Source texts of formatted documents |
____

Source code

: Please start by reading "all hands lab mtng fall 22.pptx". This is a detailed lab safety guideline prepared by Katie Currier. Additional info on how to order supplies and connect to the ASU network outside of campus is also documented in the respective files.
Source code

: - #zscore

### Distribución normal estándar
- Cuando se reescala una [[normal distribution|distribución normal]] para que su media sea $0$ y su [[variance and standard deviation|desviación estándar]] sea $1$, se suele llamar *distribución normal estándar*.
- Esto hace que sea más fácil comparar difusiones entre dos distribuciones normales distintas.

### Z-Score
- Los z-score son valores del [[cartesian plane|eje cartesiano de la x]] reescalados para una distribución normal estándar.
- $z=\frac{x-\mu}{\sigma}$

____

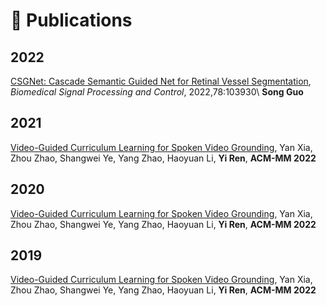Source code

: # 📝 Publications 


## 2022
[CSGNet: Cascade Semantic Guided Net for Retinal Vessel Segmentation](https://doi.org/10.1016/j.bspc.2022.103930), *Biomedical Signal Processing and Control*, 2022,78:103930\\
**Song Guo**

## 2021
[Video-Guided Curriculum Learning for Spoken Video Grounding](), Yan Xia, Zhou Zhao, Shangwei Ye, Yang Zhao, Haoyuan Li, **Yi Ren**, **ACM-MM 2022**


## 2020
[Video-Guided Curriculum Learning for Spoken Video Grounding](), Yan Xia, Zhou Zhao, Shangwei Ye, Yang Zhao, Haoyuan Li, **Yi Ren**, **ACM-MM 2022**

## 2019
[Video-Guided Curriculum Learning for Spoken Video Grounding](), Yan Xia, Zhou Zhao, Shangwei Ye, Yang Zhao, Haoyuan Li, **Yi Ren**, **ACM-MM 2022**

____

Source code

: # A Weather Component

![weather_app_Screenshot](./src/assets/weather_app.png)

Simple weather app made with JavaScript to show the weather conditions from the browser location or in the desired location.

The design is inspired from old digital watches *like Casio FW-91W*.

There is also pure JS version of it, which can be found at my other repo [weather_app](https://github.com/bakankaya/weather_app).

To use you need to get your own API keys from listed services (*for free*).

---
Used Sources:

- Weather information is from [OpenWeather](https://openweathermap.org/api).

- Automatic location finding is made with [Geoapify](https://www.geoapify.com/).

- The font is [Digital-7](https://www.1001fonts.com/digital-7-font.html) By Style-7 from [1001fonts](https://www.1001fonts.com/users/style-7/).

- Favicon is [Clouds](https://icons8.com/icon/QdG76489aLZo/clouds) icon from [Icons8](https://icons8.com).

____

EXERCISE DIRECTIONS | Where a line of the records includes "digital", copy it.

EXERCISE ANSWER |
The design is inspired from old digital watches *like Casio FW-91W*.
- The font is [Digital-7](https://www.1001fonts.com/digital-7-font.html) By Style-7 from [1001fonts](https://www.1001fonts.com/users/style-7/).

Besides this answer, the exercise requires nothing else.